» WHAT YOU SHOULD DO: Only lines holding the word "komma" are wanted. Copy them from the listing below.

» SOURCE INFORMATION:
━━━━━━

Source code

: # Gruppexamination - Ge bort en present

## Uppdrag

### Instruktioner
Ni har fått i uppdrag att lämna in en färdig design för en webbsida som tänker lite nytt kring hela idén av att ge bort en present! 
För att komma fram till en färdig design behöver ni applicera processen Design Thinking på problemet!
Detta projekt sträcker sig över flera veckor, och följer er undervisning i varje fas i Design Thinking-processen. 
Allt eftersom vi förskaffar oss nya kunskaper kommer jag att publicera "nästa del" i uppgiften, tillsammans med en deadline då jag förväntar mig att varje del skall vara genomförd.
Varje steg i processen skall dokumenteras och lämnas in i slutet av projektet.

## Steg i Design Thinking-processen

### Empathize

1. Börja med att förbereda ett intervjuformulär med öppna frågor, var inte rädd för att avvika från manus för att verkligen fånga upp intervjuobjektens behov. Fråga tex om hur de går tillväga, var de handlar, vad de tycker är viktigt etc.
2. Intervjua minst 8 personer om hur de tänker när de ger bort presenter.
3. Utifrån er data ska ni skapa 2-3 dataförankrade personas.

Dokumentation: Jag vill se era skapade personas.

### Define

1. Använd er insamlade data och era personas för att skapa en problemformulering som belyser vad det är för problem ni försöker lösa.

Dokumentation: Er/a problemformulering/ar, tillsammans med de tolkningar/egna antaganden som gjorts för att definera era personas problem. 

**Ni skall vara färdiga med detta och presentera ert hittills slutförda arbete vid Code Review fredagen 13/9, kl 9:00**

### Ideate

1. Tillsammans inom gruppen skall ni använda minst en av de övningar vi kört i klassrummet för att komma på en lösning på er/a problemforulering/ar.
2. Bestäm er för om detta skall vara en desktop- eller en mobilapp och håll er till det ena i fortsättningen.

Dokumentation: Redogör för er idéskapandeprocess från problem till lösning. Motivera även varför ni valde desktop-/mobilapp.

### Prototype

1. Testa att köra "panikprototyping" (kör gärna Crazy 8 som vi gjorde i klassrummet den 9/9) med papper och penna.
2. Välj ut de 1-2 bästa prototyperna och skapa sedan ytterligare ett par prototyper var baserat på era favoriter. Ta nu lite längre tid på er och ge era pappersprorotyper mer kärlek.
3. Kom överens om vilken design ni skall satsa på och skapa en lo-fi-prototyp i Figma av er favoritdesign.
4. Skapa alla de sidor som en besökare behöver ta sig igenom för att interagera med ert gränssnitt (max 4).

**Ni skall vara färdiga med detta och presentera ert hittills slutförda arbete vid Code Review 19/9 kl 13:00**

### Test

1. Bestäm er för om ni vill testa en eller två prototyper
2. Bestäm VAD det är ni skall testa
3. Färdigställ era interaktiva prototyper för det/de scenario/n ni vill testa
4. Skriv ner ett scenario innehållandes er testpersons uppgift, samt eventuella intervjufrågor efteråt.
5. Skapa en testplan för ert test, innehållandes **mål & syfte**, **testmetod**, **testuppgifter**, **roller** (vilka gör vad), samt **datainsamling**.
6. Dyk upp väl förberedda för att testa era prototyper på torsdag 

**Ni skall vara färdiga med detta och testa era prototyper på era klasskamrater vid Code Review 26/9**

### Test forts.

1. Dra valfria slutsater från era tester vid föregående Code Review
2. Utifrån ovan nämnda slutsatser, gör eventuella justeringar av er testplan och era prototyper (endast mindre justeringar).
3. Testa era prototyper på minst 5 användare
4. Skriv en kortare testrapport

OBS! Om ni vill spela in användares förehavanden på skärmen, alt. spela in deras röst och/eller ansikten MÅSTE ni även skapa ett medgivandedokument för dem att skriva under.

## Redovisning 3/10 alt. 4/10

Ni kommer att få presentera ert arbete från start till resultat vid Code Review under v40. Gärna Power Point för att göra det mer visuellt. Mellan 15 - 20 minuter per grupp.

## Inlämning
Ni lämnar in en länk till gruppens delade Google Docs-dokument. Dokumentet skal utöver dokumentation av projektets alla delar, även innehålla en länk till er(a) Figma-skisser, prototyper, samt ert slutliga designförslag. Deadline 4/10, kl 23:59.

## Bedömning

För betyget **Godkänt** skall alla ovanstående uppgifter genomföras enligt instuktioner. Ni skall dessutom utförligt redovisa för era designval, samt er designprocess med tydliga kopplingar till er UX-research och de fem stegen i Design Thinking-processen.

━━━━━━

» OUTPUT FOR THIS EXERCISE:
För att komma fram till en färdig design behöver ni applicera processen Design Thinking på problemet!
1. Tillsammans inom gruppen skall ni använda minst en av de övningar vi kört i klassrummet för att komma på en lösning på er/a problemforulering/ar.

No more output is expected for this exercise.